Zu viele Menschen sehen die Zukunft verbaut. Es herrschen die Bilder einer untergehenden Kultur vor, die vor allem von zerfallenden Städte wie in Blade Runner besetzt werden. Arbeitslosigkeit, Armut, soziale Kämpfe, Rückzug ins Private, gesellschaftlicher Niedergang, Verminderung des Lebensstandards erzeugen Unsicherheit, Angst und Individualisierung. Die Nation bricht auseinander. Die Space Frontier Foundation hat eine Lösung: Die USA muß die philosophische Dissonanz anerkennen, die zwischen dem herrscht, was die Nation im Weltraum tun sollte, und dem, was wir augenblicklich machen. Dann können wir unser falsch ausgerichtetes Weltraumprogramm in ein neues umformulieren, das mehr einbezieht, aufregender und für die Nation profitabler ist. Durch diese Veränderung können wir, die wir die Chance der Weltraumgrenze verstehen, Amerika ein neues Bild seiner Zukunft geben - einer hoffnungsvollen Zukunft, einer spannenden Zukunft, die unsere ganze Gesellschaft antreibt. Eine Zukunft von endlos sich erweiternden Optionen ... Endlichkeit, gleich ob in Raum oder Zeit, ist offenbar nur schwer zu ertragen. Die Zukunft muß das Bild einer unendlich vorantreibenden Fortschrittslinie zeigen, sonst bricht alles zusammen, ähnlich wie dies beim kapitalistischen Markt ist, wenn er nicht weiter wächst. So wie in Kriegen gegen einen äußeren Feind die Nation zusammenwächst, soll die Leere des Weltraums wieder eine neue Gemeinschaft erzeugen, die alle einschließt.
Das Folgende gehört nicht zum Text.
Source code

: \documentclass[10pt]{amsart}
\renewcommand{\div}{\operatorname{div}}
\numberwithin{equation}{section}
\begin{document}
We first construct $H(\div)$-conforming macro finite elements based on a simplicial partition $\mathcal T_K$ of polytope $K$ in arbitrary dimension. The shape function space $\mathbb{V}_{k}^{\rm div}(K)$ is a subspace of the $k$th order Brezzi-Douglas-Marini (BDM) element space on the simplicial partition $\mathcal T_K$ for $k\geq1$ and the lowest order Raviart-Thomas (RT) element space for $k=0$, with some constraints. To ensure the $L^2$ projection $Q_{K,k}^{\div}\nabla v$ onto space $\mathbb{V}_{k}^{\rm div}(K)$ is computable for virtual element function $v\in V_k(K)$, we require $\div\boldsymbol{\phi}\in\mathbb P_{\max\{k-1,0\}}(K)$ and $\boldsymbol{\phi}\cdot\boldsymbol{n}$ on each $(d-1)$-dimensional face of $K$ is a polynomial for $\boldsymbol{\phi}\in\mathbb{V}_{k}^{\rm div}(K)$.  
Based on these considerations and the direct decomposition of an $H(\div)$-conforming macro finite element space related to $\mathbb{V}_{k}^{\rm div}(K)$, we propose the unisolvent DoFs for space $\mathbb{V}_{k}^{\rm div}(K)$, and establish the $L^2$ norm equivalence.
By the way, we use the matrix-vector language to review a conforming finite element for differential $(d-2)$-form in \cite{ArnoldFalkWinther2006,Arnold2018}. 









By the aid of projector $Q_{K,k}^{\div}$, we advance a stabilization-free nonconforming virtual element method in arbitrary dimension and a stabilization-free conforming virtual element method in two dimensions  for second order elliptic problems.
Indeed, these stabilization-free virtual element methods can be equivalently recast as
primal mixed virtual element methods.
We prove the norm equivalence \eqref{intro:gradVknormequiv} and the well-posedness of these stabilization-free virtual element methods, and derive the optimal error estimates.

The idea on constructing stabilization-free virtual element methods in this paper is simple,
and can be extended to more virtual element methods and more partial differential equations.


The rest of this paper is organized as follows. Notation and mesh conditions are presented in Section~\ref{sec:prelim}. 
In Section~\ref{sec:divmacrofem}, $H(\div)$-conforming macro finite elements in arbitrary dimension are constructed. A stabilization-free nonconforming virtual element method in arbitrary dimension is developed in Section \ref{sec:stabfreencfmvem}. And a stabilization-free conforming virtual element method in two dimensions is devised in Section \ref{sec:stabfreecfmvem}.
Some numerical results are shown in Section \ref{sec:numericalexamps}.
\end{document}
Doch wie war das einst, als der Wilde Westen erschlossen wurde? Entstand dort eine neue Gemeinschaft? Gründete man einvernehmlich neue Städte, ohne andere zu unterdrücken? Aber die konkrete Geschichte, an die man anschließt, interessiert nicht. Im Vordergrund steht die Welle, die unter der hoffnungsvollen Parole Go West den Raum (und dessen Bewohner) kolonialisiert hat. 25 Jahre nach Lewis & Clark rollten Eisenbahnwagen in den Westen nach Oregon und brachten Schiffe Tausende von Pionieren zu den Küsten Kaliforniens ... 25 Jahre nach den Wright-Brüdern konnten sich Menschen eine Flugticket kaufen und in einem Flugzeug fahren ... Aber 25 Jahre nach der Mondlandung sitzen wir noch immer herum und sehen alte Astronauten, die sich im Fernsehen an die guten, alten Tage erinnern. Es muß also endlich vorwärts gehen - in der Stimmung und im Raum.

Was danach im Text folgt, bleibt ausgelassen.